Return all the lines below in which the string "list" appears.

(The input)

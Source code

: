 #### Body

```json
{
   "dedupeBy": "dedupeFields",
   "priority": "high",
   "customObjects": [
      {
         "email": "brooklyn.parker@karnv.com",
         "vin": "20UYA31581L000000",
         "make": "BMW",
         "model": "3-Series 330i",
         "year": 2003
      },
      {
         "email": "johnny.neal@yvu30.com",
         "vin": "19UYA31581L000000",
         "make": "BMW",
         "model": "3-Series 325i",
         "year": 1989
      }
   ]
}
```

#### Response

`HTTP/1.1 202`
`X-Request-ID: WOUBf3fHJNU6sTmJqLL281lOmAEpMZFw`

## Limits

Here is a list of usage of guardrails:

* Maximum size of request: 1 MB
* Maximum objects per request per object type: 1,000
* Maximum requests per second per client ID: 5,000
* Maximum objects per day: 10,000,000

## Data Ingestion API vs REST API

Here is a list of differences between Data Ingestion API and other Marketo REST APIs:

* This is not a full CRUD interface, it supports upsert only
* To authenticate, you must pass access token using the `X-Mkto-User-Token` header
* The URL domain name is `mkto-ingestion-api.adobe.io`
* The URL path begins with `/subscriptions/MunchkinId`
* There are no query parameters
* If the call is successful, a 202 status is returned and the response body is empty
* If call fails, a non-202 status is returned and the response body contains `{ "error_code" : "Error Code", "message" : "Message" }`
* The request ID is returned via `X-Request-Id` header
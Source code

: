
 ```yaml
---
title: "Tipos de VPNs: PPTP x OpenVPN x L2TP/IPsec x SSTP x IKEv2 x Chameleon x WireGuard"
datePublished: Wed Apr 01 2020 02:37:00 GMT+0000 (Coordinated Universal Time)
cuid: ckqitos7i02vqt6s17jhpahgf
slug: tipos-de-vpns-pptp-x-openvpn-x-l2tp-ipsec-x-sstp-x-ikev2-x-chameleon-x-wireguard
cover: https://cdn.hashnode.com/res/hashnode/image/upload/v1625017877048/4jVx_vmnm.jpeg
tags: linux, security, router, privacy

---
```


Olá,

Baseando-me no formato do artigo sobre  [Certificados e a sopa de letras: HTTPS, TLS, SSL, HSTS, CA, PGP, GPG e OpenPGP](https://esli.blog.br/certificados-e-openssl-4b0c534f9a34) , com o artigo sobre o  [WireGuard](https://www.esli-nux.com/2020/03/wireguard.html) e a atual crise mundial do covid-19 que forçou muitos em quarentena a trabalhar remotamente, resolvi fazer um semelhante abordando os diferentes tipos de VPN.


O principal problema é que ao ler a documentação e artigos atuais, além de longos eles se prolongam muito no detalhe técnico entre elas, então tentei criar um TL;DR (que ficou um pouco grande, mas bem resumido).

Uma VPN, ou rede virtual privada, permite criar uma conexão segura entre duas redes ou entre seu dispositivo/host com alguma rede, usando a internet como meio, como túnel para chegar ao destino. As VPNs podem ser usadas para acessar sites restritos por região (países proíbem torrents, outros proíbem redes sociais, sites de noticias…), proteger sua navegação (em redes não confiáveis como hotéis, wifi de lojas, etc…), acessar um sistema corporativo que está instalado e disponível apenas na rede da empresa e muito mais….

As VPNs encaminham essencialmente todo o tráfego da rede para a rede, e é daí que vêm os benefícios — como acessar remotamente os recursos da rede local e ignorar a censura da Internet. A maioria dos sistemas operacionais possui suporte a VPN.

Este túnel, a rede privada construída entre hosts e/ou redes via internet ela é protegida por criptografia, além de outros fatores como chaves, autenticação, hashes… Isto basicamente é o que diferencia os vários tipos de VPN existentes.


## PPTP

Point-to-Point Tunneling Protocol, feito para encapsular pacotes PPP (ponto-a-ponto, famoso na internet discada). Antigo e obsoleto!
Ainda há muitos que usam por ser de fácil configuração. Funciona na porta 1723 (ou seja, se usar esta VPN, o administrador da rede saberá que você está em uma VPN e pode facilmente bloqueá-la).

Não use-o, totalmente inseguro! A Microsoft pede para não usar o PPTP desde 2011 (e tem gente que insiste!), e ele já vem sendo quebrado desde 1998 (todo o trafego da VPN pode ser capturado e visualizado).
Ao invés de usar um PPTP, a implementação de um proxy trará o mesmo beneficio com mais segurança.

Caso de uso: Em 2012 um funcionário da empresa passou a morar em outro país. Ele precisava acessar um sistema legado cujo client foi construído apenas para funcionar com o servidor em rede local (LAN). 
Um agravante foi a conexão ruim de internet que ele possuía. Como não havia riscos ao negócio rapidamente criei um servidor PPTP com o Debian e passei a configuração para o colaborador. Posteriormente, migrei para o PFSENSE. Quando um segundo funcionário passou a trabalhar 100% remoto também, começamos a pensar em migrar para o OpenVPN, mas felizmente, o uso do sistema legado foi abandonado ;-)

(End The input)

* Exercise output:
Here is a list of usage of guardrails:
Here is a list of differences between Data Ingestion API and other Marketo REST APIs:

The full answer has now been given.